The New Jersey Economic Development Authority has always had a special interest in breathing life into the business community in its own back yard. That’s why the authority, headquartered on West State Street in Trenton, is especially proud of having brought a sweet deal to the city, in which the former Trentonian building on Perry Street will be transformed into a donut factory.
“That might not sound all that exciting, but when you think about it, the company could have gone anywhere,” said NJEDA president Tim Lizura. “They could have gone to Yardley, or Bristol. They could have gone to a suburban location.”
The development will bring 170 jobs to the city at an expense to the state of $18.9 million in tax credits over 10 years. The factory will be owned not by the Dunkin Donuts company, but by a consortium of franchise owners called Central Jersey CML. “They are investing in downstream production of donuts,” Lizura said.
To Lizura, the donut deal is just one of many signs that business is picking up in the state capital, and that revitalization efforts begun long ago are beginning to pay off.
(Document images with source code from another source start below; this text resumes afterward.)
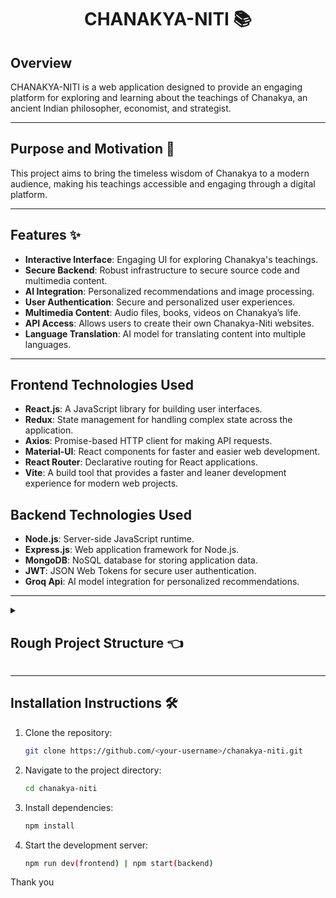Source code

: <h1 align="center">CHANAKYA-NITI 📚</h1>

## Overview

CHANAKYA-NITI is a web application designed to provide an engaging platform for exploring and learning about the teachings of Chanakya, an ancient Indian philosopher, economist, and strategist.

<hr>

## Purpose and Motivation 🎯

This project aims to bring the timeless wisdom of Chanakya to a modern audience, making his teachings accessible and engaging through a digital platform.

<hr>

## Features ✨

- **Interactive Interface**: Engaging UI for exploring Chanakya's teachings.
- **Secure Backend**: Robust infrastructure to secure source code and multimedia content.
- **AI Integration**: Personalized recommendations and image processing.
- **User Authentication**: Secure and personalized user experiences.
- **Multimedia Content**: Audio files, books, videos on Chanakya’s life.
- **API Access**: Allows users to create their own Chanakya-Niti websites.
- **Language Translation**: AI model for translating content into multiple languages.

<hr>

## Frontend Technologies Used
- **React.js**: A JavaScript library for building user interfaces.
- **Redux**: State management for handling complex state across the application.
- **Axios**: Promise-based HTTP client for making API requests.
- **Material-UI**: React components for faster and easier web development.
- **React Router**: Declarative routing for React applications.
- **Vite**: A build tool that provides a faster and leaner development experience for modern web projects.

## Backend Technologies Used 
  - **Node.js**: Server-side JavaScript runtime.
  - **Express.js**: Web application framework for Node.js.
  - **MongoDB**: NoSQL database for storing application data.
  - **JWT**: JSON Web Tokens for secure user authentication.
  - **Groq Api**: AI model integration for personalized recommendations.

<hr>

 <details>
   <summary><h2>Rough Project Structure 👈</h2></summary>
Frontend:
D:.
│   App.css
│   App.jsx
│   index.css
│   main.jsx
│
├───components
│   ├───Home
│   │       VideoButton.jsx
│   │
│   ├───Quotes
│   │       QuoteSection.css
│   │       QuotesSection.jsx
│   │
│   └───shared
│           Card.jsx
│           Footer.jsx
│           Navbar.css
│           Navbar.jsx
│           Visitors.jsx
│
├───context
│       Context.jsx
│
├───css
│       Auth.css
│       ChanakyaNews.css
│       ChanakyaQuiz.css
│       Contributor.css
│       Footer.css
│
├───database
│       quotes.json
│
├───functions
│       RequestEpisode.module.js
│
└───pages
    │   About.jsx
    │   Home.jsx
    │
    ├───auth
    │       ForgotPassword.jsx
    │       Login.jsx
    │       ResetPassword.jsx
    │       SignUp.jsx
    │
    └───resources
            ChanakyaAudio.jsx
            ChanakyaBook.jsx
            ChanakyaGpt.jsx
            ChanakyaNews.jsx
            ChanakyaQuiz.jsx
            ChanakyaVideo.jsx
Backend:
├── Backend
│   ├── Express + Node + MongoDB
│   │   ├── User Authentication
│   │   │   └── JWT
│   │   │       └── Sign In/Sign Up
│   │   │           └── Database from MongoDB URL
│   │   ├── Database Integration
│   │   │   ├── MongoDB API
│   │   │   │   ├── Quotes resources
│   │   │   │   ├── Books resources
│   │   │   │   ├── Videos resources
│   │   │   │   ├── Audio resources
│   │   │   │   └── Contributors' records
│   │   │   └── GitHub API
│   │   └── API Access for logged-in users only
│   │       └── API hits capped at 1000
│   └── AI Integration
│   |   ├── Text-to-Speech Converter
│   |   │   └── For books resources
│   |   └── Language Translator
│   |       ├── For books
│   |       └── For audios
|   ├── Testing
|   └── Documentation
└── Database
    ├── Audio database
    ├── Videos database
    ├── Books database
    └── Quotes database
</details>

<hr>

## Installation Instructions 🛠️

1. Clone the repository:
   ```sh
   git clone https://github.com/<your-username>/chanakya-niti.git
   ```
2. Navigate to the project directory:
   ```sh
   cd chanakya-niti
   ```
3. Install dependencies:
   ```sh
   npm install
   ```
4. Start the development server:
   ```sh
   npm run dev(frontend) | npm start(backend) 
   ```

Thank you
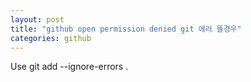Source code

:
 ```yaml
---
layout: post
title: "github open permission denied git 에러 뜰경우"
categories: github
---
```


Use git add --ignore-errors .

[jekyll-docs]: https://jekyllrb.com/docs/home
[jekyll-gh]:   https://github.com/jekyll/jekyll
[jekyll-talk]: https://talk.jekyllrb.com/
Lizura will join a panel of experts at the Princeton Regional Chamber of Commerce’s economic development breakfast series on Friday, February 10, from 7:30 to 9:30 a.m. at the Trenton Country Club. Mayor Eric Jackson will speak. Tickets are $35. For more information, visit www.princetonchamber.org or call 609-924-1776.
It’s not just donut factories under construction now in Trenton. Developer HHG is currently building the Roebling Lofts project, which will turn an old steel factory into a 138-unit luxury lofts building. The project is scheduled for completion in early 2017. The Roebling development is especially encouraging in Lizura’s view because a number of plans have been proposed for the complex over the years but none of them have ever happened.
“Projects have stopped and started over the last 20 years, but this is a real kind of sea change in bringing in a private developer and investing over $40 million in renovating those buildings,” Lizura says. “That’s the kind of investment that will beget more investment.”
Another company lured to Trenton by the NJEDA’s Grow NJ grant program was the Hibbert Group marketing firm, which is receiving $33.6 million in tax credits to keep 259 jobs in its Pennington Avenue headquarters rather than moving them to Pennsylvania. “You have to make sure you don’t slide backwards, and you have to bring new jobs to the city,” Lizura says.
Lizura also sees the formation of the Greater Trenton pro-revitalization group, with veteran real estate developer George Sowa at its head, as a good sign. “The stakeholders that are in and around Trenton are really creating a focused effort to garner attention and opportunities,” Lizura says. “I think this is one of the symbolic and tangible ways in which you can see they’re getting some traction towards redevelopment.”
Another major project in the works for the city is the state’s plan to build two new office buildings, in partnership with the NJEDA. That plan has proven more controversial, with some downtown business leaders raising questions about the state placing the buildings in a zone long targeted for commercial development. A group of business owners called “Stakeholders Act” called the project a “flawed plan” last month.
Not all the news with the EDA has been positive lately. A recent audit of the authority’s major incentive programs found inadequate verification that companies were following up on the job creation and retention conditions of receiving their incentives. Lizura says the criticism by the auditor was the result of record keeping procedures, not actual problems with ensuring companies were in compliance.
Lizura has been with the NJEDA for more than 20 years. He grew up in Piscataway, where his father was a CPA and his mother was a manager in the hotel business. He went to Rutgers for undergraduate and graduate school and has worked in New Jersey his whole career except for a brief stint in New York City redeveloping the World Trade Center site in 2006.
Lizura says he was drawn to a career in economic development in the early 1990s when he worked at the FDIC dealing with the banking and savings and loan crisis. “I was part of the teams that would go in and close banks down and fire everybody. It was basically a really terrible job,” he says. When the chance came, he eagerly moved to a job where he would help businesses open rather than shutting them down. “That turned out to be a significantly better experience,” he says.